**Exercise aim**
Set down exactly, from the records below, the line with "අධායාපන අමාතය සහ" through the line with "රාජය ගස වා, පළාත්", and nothing else.

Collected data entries

□ □ □ □ □ □ □

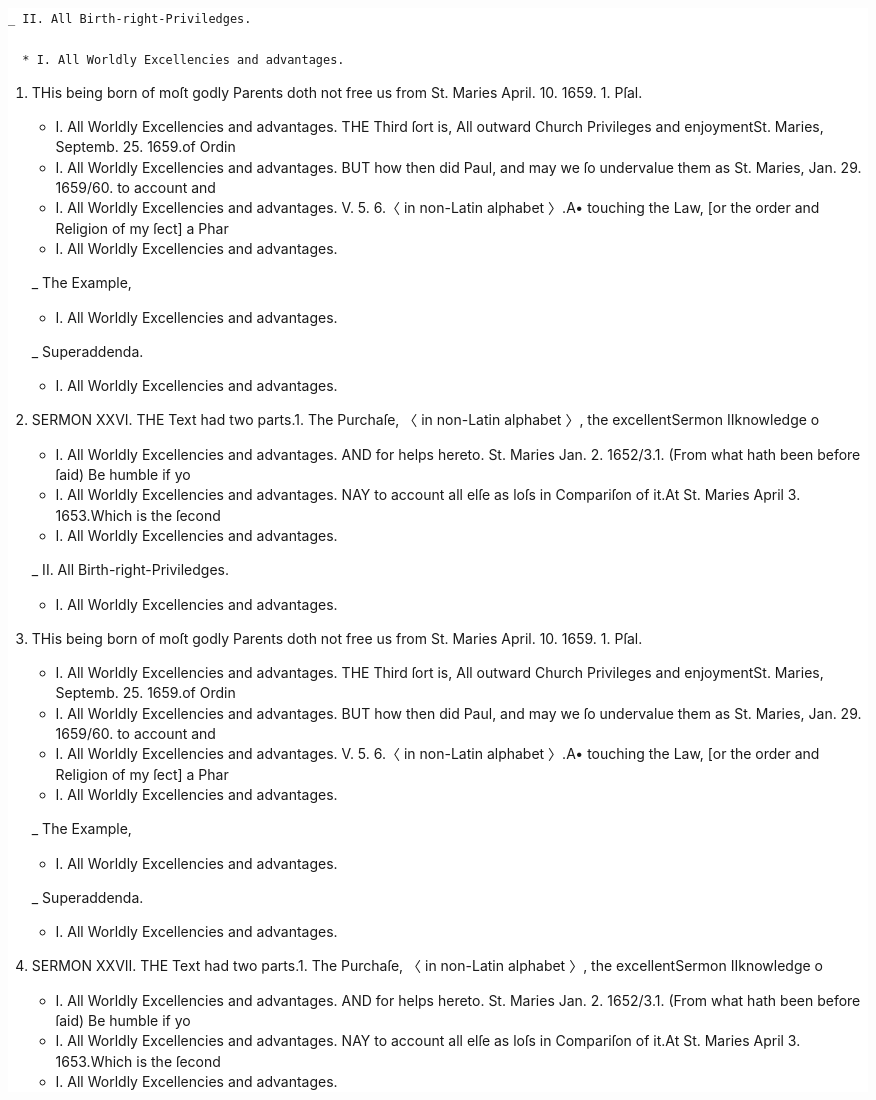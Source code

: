    _ II. All Birth-right-Priviledges.

      * I. All Worldly Excellencies and advantages.
1. THis being born of moſt godly Parents doth not free us from St. Maries April. 10. 1659. 1. Pſal. 
      * I. All Worldly Excellencies and advantages.
THE Third ſort is, All outward Church Privileges and enjoymentSt. Maries, Septemb. 25. 1659.of Ordin
      * I. All Worldly Excellencies and advantages.
BUT how then did Paul, and may we ſo undervalue them as St. Maries, Jan. 29. 1659/60. to account and
      * I. All Worldly Excellencies and advantages.
V. 5. 6.〈 in non-Latin alphabet 〉.A• touching the Law, [or the order and Religion of my ſect] a Phar
      * I. All Worldly Excellencies and advantages.

    _ The Example,

      * I. All Worldly Excellencies and advantages.

    _ Superaddenda.

      * I. All Worldly Excellencies and advantages.

1. SERMON XXVI.
THE Text had two parts.1. The Purchaſe, 〈 in non-Latin alphabet 〉, the excellentSermon IIknowledge o
      * I. All Worldly Excellencies and advantages.
AND for helps hereto. St. Maries Jan. 2. 1652/3.1. (From what hath been before ſaid) Be humble if yo
      * I. All Worldly Excellencies and advantages.
NAY to account all elſe as loſs in Compariſon of it.At St. Maries April 3. 1653.Which is the ſecond 
      * I. All Worldly Excellencies and advantages.

    _ II. All Birth-right-Priviledges.

      * I. All Worldly Excellencies and advantages.
1. THis being born of moſt godly Parents doth not free us from St. Maries April. 10. 1659. 1. Pſal. 
      * I. All Worldly Excellencies and advantages.
THE Third ſort is, All outward Church Privileges and enjoymentSt. Maries, Septemb. 25. 1659.of Ordin
      * I. All Worldly Excellencies and advantages.
BUT how then did Paul, and may we ſo undervalue them as St. Maries, Jan. 29. 1659/60. to account and
      * I. All Worldly Excellencies and advantages.
V. 5. 6.〈 in non-Latin alphabet 〉.A• touching the Law, [or the order and Religion of my ſect] a Phar
      * I. All Worldly Excellencies and advantages.

    _ The Example,

      * I. All Worldly Excellencies and advantages.

    _ Superaddenda.

      * I. All Worldly Excellencies and advantages.

1. SERMON XXVII.
THE Text had two parts.1. The Purchaſe, 〈 in non-Latin alphabet 〉, the excellentSermon IIknowledge o
      * I. All Worldly Excellencies and advantages.
AND for helps hereto. St. Maries Jan. 2. 1652/3.1. (From what hath been before ſaid) Be humble if yo
      * I. All Worldly Excellencies and advantages.
NAY to account all elſe as loſs in Compariſon of it.At St. Maries April 3. 1653.Which is the ſecond 
      * I. All Worldly Excellencies and advantages.
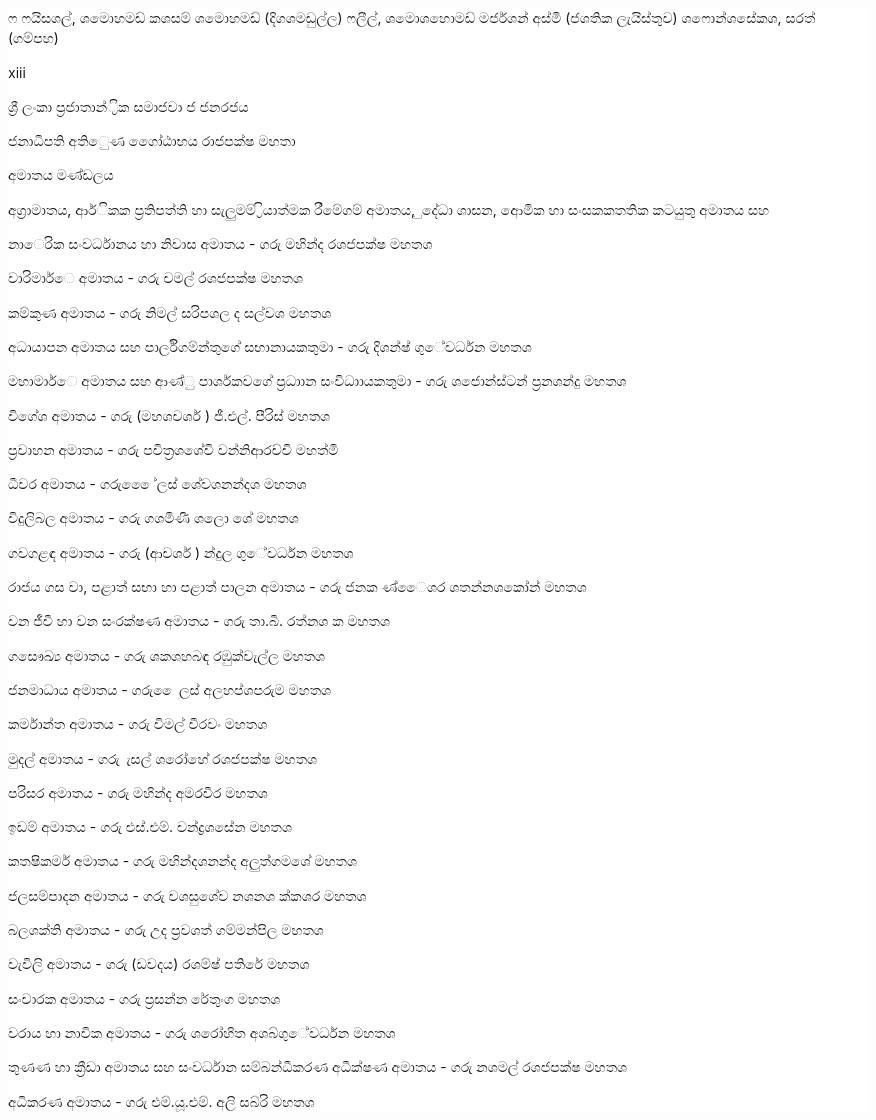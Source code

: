 ෆ ෆයිසශල්, ශමොහමඩ් කශසම් ශමොහමඩ් (දිගශමඩුල්ල) ෆලීල්, ශමොශහොමඩ් මර්ජශන් අස්මි (ජශතික ලැයිස්තුව) ශෆොන්ශසේකශ, සරත් (ගම්පහ)

xiii

ශ්‍රී ලංකා ප්‍රජාතාන්්‍රික සමාජවා ජ ජනරජය

ජනාධිපති අතිෙුණ ගෙෝඨාභය රාජපක්ෂ මහතා

අමාතය මණ්ඩලය

අග්‍රාමාතය, ආර්ිකක ප්‍රතිපත්ති හා සැලුමම් ්‍රියාත්මක රීමේගම් අමාතය, ුදේධා ශාසන, ආෙමික හා සංසකකතතික කටයුතු අමාතය සහ

නාෙරික සංවර්ධානය හා නිවාස අමාතය - ගරු මහින්ද රශජපක්ෂ මහතශ

වාරිමාර්ෙ අමාතය - ගරු චමල් රශජපක්ෂ මහතශ

කම්කුණ අමාතය - ගරු නිමල් සරිපශල ද සල්වශ මහතශ

අධායාපන අමාතය සහ පාර්ලිගම්න්තුගේ සභානායකතුමා - ගරු දිශන්ෂ් ගුේවර්ධන මහතශ

මහාමාර්ෙ අමාතය සහ ආණ්ු පාර්ශකවගේ ප්‍රධාාන සංවිධාායකතුමා - ගරු ශජොන්ස්ටන් ප්‍රනශන්දු මහතශ

විගේශ අමාතය - ගරු (මහශචශර් ) ජී.එල්. පීරිස් මහතශ

ප්‍රවාහන අමාතය - ගරු පවිත්‍රශශේවි වන්නිආරච්චි මහත්මි

ධීවර අමාතය - ගරු ෛේලස් ශේවශනන්දශ මහතශ

විදුලිබල අමාතය - ගරු ගශමිණී ශලො ශේ මහතශ

ගවගළඳ අමාතය - ගරු (ආචශර් ) න්දුල ගුේවර්ධන මහතශ

රාජය ගස වා, පළාත් සභා හා පළාත් පාලන අමාතය - ගරු ජනක ණ්ෛශර ශතන්නශකෝන් මහතශ

වන ජීවී හා වන සංරක්ෂණ අමාතය - ගරු තා.බී. රත්නශ ක මහතශ

ගසෞඛ්‍ය අමාතය - ගරු ශකශහබඳ රඹුක්වැල්ල මහතශ

ජනමාධාය අමාතය - ගරු ෛලස් අලහප්ශපරුම මහතශ

කර්මාන්ත අමාතය - ගරු විමල් වීරවං මහතශ

මුදල් අමාතය - ගරු ැසල් ශරෝහේ රශජපක්ෂ මහතශ

පරිසර අමාතය - ගරු මහින්ද අමරවීර මහතශ

ඉඩම් අමාතය - ගරු එස්.එම්. චන්ද්‍රශසේන මහතශ

කතෂිකර්ම අමාතය - ගරු මහින්දශනන්ද අලුත්ගමශේ මහතශ

ජලසම්පාදන අමාතය - ගරු වශසුශේව නශනශ ක්කශර මහතශ

බලශක්ති අමාතය - ගරු උද ප්‍රවශත් ගම්මන්පිල මහතශ

වැවිලි අමාතය - ගරු (ඩවදය) රශම්ෂ් පතිරේ මහතශ

සංචාරක අමාතය - ගරු ප්‍රසන්න රේතුංග මහතශ

වරාය හා නාවික අමාතය - ගරු ශරෝහිත අශබ්ගුේවර්ධන මහතශ

තුණණ හා ක්‍රීඩා අමාතය සහ සංවර්ධාන සම්බන්ධීකරණ අධීක්ෂණ අමාතය - ගරු නශමල් රශජපක්ෂ මහතශ

අධිකරණ අමාතය - ගරු එම්.යූ.එම්. අලි සබ්රි මහතශ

□ □ □ □ □ □ □

**Response to the exercise**
අධායාපන අමාතය සහ පාර්ලිගම්න්තුගේ සභානායකතුමා - ගරු දිශන්ෂ් ගුේවර්ධන මහතශ

මහාමාර්ෙ අමාතය සහ ආණ්ු පාර්ශකවගේ ප්‍රධාාන සංවිධාායකතුමා - ගරු ශජොන්ස්ටන් ප්‍රනශන්දු මහතශ

විගේශ අමාතය - ගරු (මහශචශර් ) ජී.එල්. පීරිස් මහතශ

ප්‍රවාහන අමාතය - ගරු පවිත්‍රශශේවි වන්නිආරච්චි මහත්මි

ධීවර අමාතය - ගරු ෛේලස් ශේවශනන්දශ මහතශ

විදුලිබල අමාතය - ගරු ගශමිණී ශලො ශේ මහතශ

ගවගළඳ අමාතය - ගරු (ආචශර් ) න්දුල ගුේවර්ධන මහතශ

රාජය ගස වා, පළාත් සභා හා පළාත් පාලන අමාතය - ගරු ජනක ණ්ෛශර ශතන්නශකෝන් මහතශ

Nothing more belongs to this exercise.